L'armée taïwanaise a elle indiqué "se préparer à la guerre sans la chercher".
Des missiles balistiques dans la zone économique exclusive du Japon
Selon le journal Global Times, qui cite des analystes militaires, les exercices sont d'une ampleur "sans précédent" car des missiles pourraient survoler Taïwan pour la première fois. Des propos qui ont par la suite été infirmés par d'autres experts internationaux, qui estiment peu probable un tel scénario, qui pourrait très rapidement amener à l'escalade.
Peu de temps après ces annonces, des journalistes de l'AFP ont constaté que l'armée chinoise avait tiré des "projectiles" vers le détroit de Taïwan. A Pingtan, une île chinoise située près des manoeuvres en cours, les reporters ont vu plusieurs projectiles tirés à environ 13h13 (07h13 en Suisse) s'envoler dans le ciel vers la mer, suivis de panaches de fumée blanche.
Le ministère de la Défense taïwanais a confirmé de son côté que Pékin avait déjà tiré de multiples missiles balistiques au cours de ces grandes manoeuvres. Quelques heures plus tard, le ministre de la Défense japonais Nobuo Kishi a annoncé devant des journalistes que cinq missiles balistiques chinois étaient tombés dans la zone économique exclusive du Japon (ZEE), ce qui constituerait une première dans l'histoire.

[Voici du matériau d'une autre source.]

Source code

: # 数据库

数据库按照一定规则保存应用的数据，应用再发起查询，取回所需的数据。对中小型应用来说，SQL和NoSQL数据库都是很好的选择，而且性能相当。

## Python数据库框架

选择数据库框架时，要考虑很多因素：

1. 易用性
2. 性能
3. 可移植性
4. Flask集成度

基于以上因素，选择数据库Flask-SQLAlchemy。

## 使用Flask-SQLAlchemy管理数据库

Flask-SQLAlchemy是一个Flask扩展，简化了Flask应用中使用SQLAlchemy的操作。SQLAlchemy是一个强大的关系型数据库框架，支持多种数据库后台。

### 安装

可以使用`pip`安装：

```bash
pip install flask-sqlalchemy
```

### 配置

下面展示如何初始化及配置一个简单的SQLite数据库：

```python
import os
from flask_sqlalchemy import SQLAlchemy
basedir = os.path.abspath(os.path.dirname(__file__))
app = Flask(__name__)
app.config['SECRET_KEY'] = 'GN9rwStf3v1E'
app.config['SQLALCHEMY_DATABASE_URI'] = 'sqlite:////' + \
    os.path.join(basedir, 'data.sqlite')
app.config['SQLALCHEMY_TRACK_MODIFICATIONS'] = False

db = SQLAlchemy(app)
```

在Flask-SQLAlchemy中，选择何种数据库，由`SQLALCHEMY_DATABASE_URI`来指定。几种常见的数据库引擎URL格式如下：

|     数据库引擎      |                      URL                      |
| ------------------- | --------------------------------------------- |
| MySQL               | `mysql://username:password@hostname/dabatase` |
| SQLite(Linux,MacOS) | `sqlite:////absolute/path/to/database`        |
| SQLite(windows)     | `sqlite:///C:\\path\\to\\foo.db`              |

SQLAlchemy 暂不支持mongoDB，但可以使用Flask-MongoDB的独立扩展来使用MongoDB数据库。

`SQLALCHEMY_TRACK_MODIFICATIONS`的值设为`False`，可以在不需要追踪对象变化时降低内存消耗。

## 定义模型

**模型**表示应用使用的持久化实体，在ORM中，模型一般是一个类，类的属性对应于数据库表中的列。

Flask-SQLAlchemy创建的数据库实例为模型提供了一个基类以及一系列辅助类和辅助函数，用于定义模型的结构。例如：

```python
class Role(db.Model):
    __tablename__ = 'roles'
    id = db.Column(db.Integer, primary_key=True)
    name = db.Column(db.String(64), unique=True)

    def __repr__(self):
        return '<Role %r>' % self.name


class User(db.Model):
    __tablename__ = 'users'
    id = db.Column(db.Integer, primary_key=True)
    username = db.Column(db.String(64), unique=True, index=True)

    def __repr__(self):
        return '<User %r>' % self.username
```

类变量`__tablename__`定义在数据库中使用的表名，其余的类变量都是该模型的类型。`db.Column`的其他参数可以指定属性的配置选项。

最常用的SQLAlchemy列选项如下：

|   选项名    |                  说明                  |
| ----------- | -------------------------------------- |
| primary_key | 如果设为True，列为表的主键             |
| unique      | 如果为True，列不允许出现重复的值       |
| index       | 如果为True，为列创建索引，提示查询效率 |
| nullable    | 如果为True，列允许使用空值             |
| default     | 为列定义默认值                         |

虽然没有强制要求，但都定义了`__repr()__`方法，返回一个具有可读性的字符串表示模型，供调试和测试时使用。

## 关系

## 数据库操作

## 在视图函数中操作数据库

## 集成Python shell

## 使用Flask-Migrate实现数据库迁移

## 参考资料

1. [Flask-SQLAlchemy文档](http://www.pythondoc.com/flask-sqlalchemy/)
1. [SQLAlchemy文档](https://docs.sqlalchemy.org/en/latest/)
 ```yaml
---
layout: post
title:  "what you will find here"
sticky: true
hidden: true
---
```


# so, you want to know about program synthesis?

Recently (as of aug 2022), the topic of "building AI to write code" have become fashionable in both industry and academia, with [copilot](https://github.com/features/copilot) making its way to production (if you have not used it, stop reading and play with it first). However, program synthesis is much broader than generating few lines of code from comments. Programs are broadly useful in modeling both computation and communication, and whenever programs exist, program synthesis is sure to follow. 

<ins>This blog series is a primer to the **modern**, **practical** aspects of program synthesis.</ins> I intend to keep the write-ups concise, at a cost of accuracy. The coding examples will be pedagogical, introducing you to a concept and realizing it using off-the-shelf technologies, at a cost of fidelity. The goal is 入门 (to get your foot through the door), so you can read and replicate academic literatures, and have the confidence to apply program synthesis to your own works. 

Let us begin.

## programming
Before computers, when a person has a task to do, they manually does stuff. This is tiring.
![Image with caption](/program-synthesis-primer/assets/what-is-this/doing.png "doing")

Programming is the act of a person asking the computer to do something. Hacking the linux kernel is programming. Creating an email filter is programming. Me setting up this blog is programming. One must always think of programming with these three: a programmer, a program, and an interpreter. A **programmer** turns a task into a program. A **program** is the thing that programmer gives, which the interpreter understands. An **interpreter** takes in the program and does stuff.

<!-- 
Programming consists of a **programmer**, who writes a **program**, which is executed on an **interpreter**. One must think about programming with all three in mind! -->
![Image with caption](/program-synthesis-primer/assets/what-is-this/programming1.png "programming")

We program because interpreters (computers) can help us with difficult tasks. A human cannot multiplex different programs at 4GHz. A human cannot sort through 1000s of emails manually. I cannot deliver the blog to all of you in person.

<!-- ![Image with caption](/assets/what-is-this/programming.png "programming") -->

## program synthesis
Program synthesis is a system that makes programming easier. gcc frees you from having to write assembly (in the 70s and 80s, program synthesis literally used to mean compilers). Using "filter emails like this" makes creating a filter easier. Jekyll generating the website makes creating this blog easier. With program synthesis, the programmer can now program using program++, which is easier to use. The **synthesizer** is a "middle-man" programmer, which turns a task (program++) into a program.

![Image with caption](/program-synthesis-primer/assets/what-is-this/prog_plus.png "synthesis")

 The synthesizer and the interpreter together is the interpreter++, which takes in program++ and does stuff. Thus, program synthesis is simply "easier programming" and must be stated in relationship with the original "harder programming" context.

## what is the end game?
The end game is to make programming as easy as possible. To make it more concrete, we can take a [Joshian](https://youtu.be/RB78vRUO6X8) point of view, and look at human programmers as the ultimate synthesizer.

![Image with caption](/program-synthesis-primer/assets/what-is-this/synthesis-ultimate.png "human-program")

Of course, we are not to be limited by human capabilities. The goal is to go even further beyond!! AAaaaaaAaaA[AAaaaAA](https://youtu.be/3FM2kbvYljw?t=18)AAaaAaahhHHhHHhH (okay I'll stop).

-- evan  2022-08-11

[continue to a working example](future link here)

"Le Japon a déposé une protestation auprès de la Chine par la voie diplomatique", a ajouté Nobuo Kishi, qualifiant l'incident de "problème grave qui affecte notre sécurité nationale et celle de nos citoyens".
Certaines îles du département d'Okinawa, à l'extrême sud du Japon, se trouvent à quelques dizaines de kilomètres seulement de Taïwan, et le ministre a précisé que c'était la première fois que des missiles balistiques chinois entraient dans la ZEE nippone.
Taïwan dénonce "un acte irrationnel"
Du côté de Pékin, on menace: "Si les forces taïwanaises viennent volontairement au contact de (l'armée chinoise) et viennent à tirer accidentellement un coup de feu, (l'armée chinoise) répliquera avec vigueur et ce sera à la partie taïwanaise d'en assumer toutes les conséquences", a indiqué une source militaire anonyme au sein de l'armée chinoise.
Les autorités de l'île ont dénoncé ce programme, soulignant qu'il menace la sécurité de l'Asie de l'Est. "Certaines des zones des manoeuvres de la Chine empiètent sur (...) les eaux territoriales de Taïwan", a déclaré Sun Li-fang, le porte-parole du ministère taïwanais de la Défense, fustigeant "un acte irrationnel visant à défier l'ordre international".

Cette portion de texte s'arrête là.